Embracing an Indigenous World View in Life and in Education
- Christina Nyentap
- Oct 3, 2020
- 3 min read

As part of a land-based learning experience with Professor Tricia McGuire-Adams, I wrote this reflection.
It’s not often that we’re asked to stop and think about why we live our lives the way we do, or what life means beyond living and breathing, beyond existing in a time and a place. Furthermore, considering our orientations to life and the world as either stagnant and full of things to discover or everchanging. Little Bear spoke to a part within myself that I think has been beneath the surface the whole time but not quite awoken. This part of myself may be generations old but it is very real and relevant – only has been disconnected through technology. I’d like to tell you a story,
I once wrote an essay about how the evolution of technology will lead to the regression of mankind and Little Bear’s discussion and my land-based experience reminded me of that. People choose to ignore our regression in blind determined efforts to perfection. They choose to ignore their relationships, their mental health, and their emptiness. They fill voids with temporary satisfaction and distraction. When you look around and hear no beeping or buzzing, you’re in the right place. You’ve found your escape from a false reality. It’s the place that stays constant, unlike time and man’s creations. You crave the land and its offerings, you use it, abuse it, and look to your offspring to solve things. People come into this world as babies and they go out without their belongings. When you step outside into a natural setting, you might hear crackling branches or the odd bird chirping but you’re not irritated by the distraction of the rail tracks humming. Humming – more like growling with eagerness and hunger, people everywhere taking the easy way out, escalators and staring at screens are what it’s about. You hold the door and you get a smile, your heart thumps. A human interaction instead of a meaningless buzz or beep from your phone, or a meaningless text you need to read with your own voice tone. Our thinking, feeling, and acting, or organization within society – our ways of being have become so refined that we’ve almost reached perfection. We’re well on our way there – but have you asked yourself what does perfection look like? It’s not you. It’s artificial, photoshopped skin, picturesque landscapes, unrealistically thin. The more we disconnect with the land the thinner we get in every aspect of our being. We need to go back to warm embraces and snow touching our faces. We’re on our way to extinction.
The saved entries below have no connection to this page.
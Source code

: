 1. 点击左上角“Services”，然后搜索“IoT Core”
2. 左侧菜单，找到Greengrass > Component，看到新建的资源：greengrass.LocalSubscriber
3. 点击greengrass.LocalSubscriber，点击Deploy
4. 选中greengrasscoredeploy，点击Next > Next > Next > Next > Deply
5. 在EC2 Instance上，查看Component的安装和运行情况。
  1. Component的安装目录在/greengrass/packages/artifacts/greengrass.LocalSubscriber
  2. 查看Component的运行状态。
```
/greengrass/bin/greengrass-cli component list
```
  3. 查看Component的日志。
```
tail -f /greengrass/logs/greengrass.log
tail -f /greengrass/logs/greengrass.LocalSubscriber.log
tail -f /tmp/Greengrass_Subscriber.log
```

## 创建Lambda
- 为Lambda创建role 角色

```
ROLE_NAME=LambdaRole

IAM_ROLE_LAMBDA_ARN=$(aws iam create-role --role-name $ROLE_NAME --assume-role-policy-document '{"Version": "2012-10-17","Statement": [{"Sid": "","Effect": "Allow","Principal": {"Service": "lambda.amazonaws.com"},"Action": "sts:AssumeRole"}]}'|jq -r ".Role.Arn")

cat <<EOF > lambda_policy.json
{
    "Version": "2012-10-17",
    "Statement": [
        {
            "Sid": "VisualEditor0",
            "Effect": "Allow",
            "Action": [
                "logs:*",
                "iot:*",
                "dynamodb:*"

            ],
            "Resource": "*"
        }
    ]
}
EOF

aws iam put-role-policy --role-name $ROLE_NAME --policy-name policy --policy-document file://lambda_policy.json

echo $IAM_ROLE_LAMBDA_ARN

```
That poem or story is the only way I could express my reaction to this week’s land-based learning experience. As I sat in the snow in the forest behind my house (St. Pascal), I began to realize the value of land in our holistic development. I realize that there is something about being outside away from our constructed reality that opens the door to deeper learnings and understandings. My land-based experience allowed me to write creatively; this exercise could be repeated with an English class (my second teachable).
Questions from the Video and Land-Based Experience
Will our western ways of thinking lead to the regression or destruction of mankind and Indigenous ways of thinking offer a sustainable solution?
What can we do daily reconnect ourselves with the land? How does our sense of time change in nature?